6. Wanda Maximoff (WandaVision): Süper Kahraman Yas Tutarsa
Wanda, her zaman güçlü bir Avenger’dı. Ama WandaVision’da onu bir süper kahraman olarak değil, hayatının aşkını kaybetmenin acısıyla başa çıkmaya çalışan bir insan olarak izledik. Dizi, Wanda’nın bu travmayla başa çıkmak için kendine yarattığı sitcom evrenini anlatarak, fantastik bir hikayeyi yas, travma ve kaçış gibi son derece gerçek temeller üzerine kurdu. Bu, bir “kötüye dönüşüm” hikayesini, empati kurulabilir bir terapi seansına çeviren devrimci bir adımdı.

7. Rumpelstiltskin (Once Upon a Time): Tek Boyutlu Kötünün Yükselişi
Grimm Masalları’nın o sevimsiz, hilekar cücesi Rumpelstiltskin, Once Upon a Time’da dizinin en karmaşık, en trajik ve en sevilen karakterlerinden birine dönüştü. Oğluyla yeniden bir araya gelme arzusuyla hareket eden bu karakterin iyi ile kötü arasındaki çizgide sürekli gidip gelmesi, masal uyarlamalarında yan karakterlerin ne kadar derinleştirilebileceğini gösteren bir ders niteliğindeydi.
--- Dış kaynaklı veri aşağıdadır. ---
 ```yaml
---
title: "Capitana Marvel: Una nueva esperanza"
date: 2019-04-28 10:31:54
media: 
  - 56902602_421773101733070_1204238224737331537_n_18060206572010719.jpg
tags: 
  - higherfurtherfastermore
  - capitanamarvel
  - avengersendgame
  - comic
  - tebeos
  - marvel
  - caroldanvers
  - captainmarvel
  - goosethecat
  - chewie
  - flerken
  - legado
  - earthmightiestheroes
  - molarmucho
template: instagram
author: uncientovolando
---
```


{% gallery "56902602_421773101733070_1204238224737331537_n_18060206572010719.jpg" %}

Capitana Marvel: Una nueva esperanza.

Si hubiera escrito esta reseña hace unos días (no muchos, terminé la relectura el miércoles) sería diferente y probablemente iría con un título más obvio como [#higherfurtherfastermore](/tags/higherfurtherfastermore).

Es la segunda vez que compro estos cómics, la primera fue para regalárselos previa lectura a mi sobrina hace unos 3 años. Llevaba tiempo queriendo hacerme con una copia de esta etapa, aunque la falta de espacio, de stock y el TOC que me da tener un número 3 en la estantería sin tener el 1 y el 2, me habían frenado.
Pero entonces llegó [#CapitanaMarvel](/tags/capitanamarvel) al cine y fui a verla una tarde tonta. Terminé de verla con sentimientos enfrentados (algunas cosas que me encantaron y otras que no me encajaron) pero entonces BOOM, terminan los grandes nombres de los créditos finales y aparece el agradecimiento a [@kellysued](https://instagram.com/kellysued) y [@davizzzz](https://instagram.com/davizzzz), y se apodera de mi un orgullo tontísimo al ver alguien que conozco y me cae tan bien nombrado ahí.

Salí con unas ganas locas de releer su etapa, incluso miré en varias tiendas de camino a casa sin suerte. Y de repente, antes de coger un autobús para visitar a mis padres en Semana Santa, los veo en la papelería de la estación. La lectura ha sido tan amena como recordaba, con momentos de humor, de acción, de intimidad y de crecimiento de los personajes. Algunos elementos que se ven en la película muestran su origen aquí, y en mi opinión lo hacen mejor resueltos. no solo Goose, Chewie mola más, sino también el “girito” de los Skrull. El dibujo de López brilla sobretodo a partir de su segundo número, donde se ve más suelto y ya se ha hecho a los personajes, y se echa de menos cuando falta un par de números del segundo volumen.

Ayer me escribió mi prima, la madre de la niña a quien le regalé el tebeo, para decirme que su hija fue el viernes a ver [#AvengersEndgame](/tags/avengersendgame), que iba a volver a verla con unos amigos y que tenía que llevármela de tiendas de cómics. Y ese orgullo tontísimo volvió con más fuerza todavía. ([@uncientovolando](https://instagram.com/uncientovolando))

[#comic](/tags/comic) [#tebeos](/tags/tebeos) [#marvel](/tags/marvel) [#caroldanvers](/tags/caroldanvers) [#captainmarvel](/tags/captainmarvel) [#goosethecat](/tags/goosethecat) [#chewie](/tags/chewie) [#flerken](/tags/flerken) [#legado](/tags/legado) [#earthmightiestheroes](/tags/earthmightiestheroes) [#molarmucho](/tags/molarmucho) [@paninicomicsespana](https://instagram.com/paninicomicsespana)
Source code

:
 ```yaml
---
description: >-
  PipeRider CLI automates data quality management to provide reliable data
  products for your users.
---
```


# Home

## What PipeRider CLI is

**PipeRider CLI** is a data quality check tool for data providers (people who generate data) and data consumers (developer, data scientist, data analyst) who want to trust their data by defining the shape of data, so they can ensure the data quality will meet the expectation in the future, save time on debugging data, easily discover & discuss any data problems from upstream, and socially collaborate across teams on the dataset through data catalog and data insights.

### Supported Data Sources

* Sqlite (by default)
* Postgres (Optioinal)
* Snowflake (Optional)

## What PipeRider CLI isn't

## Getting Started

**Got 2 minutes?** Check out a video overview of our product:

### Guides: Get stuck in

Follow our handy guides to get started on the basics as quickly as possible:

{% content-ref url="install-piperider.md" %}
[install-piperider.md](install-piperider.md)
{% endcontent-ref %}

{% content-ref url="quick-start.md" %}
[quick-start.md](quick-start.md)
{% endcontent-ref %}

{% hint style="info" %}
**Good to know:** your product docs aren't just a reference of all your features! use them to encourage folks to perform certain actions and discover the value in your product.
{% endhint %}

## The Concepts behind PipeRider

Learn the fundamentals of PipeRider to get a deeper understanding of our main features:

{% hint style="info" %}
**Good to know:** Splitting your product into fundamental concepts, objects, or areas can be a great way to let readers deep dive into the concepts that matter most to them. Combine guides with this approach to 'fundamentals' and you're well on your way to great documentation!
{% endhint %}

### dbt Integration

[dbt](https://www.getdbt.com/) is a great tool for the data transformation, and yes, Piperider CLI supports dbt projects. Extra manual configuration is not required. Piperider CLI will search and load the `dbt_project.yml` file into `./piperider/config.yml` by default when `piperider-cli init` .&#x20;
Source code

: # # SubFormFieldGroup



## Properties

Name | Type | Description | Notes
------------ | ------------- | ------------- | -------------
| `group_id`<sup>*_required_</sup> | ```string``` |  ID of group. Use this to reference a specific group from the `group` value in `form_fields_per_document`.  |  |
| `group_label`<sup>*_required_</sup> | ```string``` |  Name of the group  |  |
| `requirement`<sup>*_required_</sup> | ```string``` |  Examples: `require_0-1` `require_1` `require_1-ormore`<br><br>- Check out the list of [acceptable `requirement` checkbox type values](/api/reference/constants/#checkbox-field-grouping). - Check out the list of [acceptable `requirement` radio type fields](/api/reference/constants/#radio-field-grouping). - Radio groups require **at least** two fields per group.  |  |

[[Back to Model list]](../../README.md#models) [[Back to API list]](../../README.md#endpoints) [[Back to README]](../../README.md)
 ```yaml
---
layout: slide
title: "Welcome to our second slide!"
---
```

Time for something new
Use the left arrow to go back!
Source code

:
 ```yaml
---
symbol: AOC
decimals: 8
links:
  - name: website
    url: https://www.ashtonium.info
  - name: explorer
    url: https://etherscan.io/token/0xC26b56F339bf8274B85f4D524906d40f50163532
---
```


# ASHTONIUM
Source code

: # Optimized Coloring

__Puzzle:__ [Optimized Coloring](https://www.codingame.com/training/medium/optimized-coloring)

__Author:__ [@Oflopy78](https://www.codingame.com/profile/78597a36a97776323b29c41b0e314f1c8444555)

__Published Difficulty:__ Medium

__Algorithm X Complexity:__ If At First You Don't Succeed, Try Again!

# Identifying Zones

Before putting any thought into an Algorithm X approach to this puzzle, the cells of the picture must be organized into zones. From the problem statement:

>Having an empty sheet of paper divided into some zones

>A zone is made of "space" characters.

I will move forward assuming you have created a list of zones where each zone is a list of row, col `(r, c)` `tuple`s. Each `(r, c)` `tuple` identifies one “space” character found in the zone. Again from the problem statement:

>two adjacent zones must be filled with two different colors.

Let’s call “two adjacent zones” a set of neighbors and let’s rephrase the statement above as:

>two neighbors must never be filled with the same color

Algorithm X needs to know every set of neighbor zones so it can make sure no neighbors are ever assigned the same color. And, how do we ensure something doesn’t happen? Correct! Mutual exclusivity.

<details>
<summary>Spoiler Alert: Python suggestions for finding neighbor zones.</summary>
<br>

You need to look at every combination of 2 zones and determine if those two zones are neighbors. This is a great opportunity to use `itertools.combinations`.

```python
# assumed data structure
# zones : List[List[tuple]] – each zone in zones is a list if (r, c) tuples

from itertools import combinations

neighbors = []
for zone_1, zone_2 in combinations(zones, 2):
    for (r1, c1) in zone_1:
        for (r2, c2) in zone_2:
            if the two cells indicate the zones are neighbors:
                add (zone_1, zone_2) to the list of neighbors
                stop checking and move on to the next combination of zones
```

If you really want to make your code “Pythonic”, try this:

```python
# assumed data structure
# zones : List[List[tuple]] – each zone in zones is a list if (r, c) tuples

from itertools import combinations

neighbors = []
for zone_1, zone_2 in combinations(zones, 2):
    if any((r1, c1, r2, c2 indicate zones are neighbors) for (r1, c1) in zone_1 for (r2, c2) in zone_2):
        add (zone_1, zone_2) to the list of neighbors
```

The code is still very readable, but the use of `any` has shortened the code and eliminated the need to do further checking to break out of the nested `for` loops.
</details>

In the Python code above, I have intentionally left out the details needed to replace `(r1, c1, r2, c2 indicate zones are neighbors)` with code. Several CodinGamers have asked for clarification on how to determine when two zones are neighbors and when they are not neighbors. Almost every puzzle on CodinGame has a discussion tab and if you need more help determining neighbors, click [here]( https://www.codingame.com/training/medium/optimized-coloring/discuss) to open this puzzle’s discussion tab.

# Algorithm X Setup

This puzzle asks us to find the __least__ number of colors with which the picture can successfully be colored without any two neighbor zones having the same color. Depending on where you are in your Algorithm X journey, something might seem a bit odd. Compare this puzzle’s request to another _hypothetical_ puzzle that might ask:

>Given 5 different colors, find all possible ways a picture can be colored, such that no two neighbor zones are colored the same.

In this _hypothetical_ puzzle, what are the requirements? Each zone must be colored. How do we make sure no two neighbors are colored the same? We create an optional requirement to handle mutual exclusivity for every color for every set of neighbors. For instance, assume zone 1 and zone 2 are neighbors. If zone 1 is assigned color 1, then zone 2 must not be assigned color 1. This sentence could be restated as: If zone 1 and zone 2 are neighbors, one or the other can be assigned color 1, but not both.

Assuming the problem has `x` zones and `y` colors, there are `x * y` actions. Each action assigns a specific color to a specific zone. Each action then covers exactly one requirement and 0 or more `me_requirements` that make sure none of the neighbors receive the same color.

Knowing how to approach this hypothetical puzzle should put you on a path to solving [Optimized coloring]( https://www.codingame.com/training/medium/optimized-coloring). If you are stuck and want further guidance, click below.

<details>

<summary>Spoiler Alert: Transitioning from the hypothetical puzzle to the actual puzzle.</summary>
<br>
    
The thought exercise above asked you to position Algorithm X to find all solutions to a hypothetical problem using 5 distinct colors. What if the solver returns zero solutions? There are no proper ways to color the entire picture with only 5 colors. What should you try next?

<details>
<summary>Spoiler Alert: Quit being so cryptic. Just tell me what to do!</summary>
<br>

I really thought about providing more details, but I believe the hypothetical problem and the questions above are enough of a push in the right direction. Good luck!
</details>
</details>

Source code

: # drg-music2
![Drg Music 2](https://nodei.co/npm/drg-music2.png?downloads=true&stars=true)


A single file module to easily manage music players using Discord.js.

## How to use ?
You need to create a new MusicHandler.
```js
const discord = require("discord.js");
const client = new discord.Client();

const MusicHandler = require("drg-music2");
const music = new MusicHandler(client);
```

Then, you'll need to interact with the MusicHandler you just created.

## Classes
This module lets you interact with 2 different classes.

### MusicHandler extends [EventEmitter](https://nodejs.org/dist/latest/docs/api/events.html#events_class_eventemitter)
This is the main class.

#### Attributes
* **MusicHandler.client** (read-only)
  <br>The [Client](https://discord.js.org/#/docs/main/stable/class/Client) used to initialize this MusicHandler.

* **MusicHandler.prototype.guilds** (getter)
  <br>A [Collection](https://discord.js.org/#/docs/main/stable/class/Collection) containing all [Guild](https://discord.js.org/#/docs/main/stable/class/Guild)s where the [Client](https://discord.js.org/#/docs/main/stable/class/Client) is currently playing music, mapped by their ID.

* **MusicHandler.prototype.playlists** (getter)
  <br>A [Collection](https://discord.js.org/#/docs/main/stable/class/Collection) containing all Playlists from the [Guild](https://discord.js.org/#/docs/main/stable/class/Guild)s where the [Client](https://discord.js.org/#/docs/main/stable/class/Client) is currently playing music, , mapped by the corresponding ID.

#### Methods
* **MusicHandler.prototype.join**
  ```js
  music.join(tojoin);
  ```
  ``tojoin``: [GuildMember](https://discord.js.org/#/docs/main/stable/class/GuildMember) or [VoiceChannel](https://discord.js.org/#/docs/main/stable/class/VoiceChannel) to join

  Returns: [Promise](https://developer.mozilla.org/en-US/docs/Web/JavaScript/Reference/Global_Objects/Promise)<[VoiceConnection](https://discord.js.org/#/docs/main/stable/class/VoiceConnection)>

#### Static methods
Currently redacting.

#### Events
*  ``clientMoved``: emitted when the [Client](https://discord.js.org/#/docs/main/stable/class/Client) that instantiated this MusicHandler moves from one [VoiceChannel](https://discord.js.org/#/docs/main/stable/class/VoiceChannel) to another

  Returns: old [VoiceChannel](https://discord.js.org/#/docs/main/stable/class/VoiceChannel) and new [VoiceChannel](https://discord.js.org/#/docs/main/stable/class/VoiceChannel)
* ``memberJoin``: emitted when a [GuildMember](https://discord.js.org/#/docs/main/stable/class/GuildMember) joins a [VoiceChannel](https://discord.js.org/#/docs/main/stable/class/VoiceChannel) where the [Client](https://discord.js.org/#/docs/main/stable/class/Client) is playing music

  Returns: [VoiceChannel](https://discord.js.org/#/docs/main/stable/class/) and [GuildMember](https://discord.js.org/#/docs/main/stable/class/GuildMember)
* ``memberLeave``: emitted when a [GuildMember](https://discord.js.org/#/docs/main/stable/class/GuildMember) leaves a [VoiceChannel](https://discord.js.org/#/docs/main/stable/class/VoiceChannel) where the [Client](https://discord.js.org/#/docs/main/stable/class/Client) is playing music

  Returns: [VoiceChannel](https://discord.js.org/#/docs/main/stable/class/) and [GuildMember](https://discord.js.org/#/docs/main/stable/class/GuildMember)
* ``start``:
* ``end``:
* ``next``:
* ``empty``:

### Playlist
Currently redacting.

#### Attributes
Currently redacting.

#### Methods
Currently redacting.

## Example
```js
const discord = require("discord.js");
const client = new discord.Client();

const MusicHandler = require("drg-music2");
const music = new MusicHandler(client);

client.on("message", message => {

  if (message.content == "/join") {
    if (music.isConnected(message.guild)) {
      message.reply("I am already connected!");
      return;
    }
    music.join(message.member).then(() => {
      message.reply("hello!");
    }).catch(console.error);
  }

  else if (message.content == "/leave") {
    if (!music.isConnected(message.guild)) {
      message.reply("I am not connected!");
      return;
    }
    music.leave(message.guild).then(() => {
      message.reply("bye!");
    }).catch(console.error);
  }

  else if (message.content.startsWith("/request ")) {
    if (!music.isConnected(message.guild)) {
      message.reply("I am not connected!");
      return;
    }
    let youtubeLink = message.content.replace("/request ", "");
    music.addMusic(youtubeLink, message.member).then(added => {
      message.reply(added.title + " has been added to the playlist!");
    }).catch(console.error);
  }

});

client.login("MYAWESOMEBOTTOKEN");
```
8. Eddie Munson (Stranger Things): Tek Sezonluk Efsane
Fantastik dizilerde yan karakterlerin ölmesi sıradandır. Ama Eddie Munson’ın ölümü, bir yan karakterin ne kadar büyük bir etki yaratabileceğinin kanıtı oldu. D&D oynayan, metal müzik dinleyen bu “uyumsuz” karakter, tek bir sezonda o kadar çok sevildi ki, ölümü sosyal medyada bir isyana dönüştü. Eddie, “küçük rol yoktur” sözünün yaşayan (ya da ölen) kanıtı oldu.

9. Wednesday Addams (Wednesday): Uyumsuzluğun Kraliçesi
Wednesday, dışlanmış kahraman klişesini aldı ve onu baştan yazdı. O, zorbalığa uğrayan ve ortama uyum sağlamaya çalışan bir karakter değil. O, tuhaflığını bir zırh gibi giyen, bundan gurur duyan ve kimse için değişmeyen biri. Jenna Ortega’nın ikonik performansı, Wednesday’i, kendini yumuşatmak zorunda hissetmeyen, özgünlüğünü bir süper güç olarak kullanan yeni nesil bir kahramana dönüştürdü.

10. Castiel (Supernatural): İnsanlaşan Melek
Melekler, genellikle ya ulaşılamaz derecede kutsal ya da yoldan çıkmış şeytani varlıklar olarak tasvir edilir. Supernatural’ın Castiel’i ise bu iki kategoriye de girmedi. O, cennetin emirlerini sorgulayan, hata yapan, ölen, dirilen, aşık olan, güçlerini kaybeden ve insanlığı anlamaya çalışan bir melekti. Castiel, meleksi varlıklara daha önce hiç görülmemiş bir kırılganlık ve insaniyet katarak ekrandaki melek tanımını sonsuza dek değiştirdi.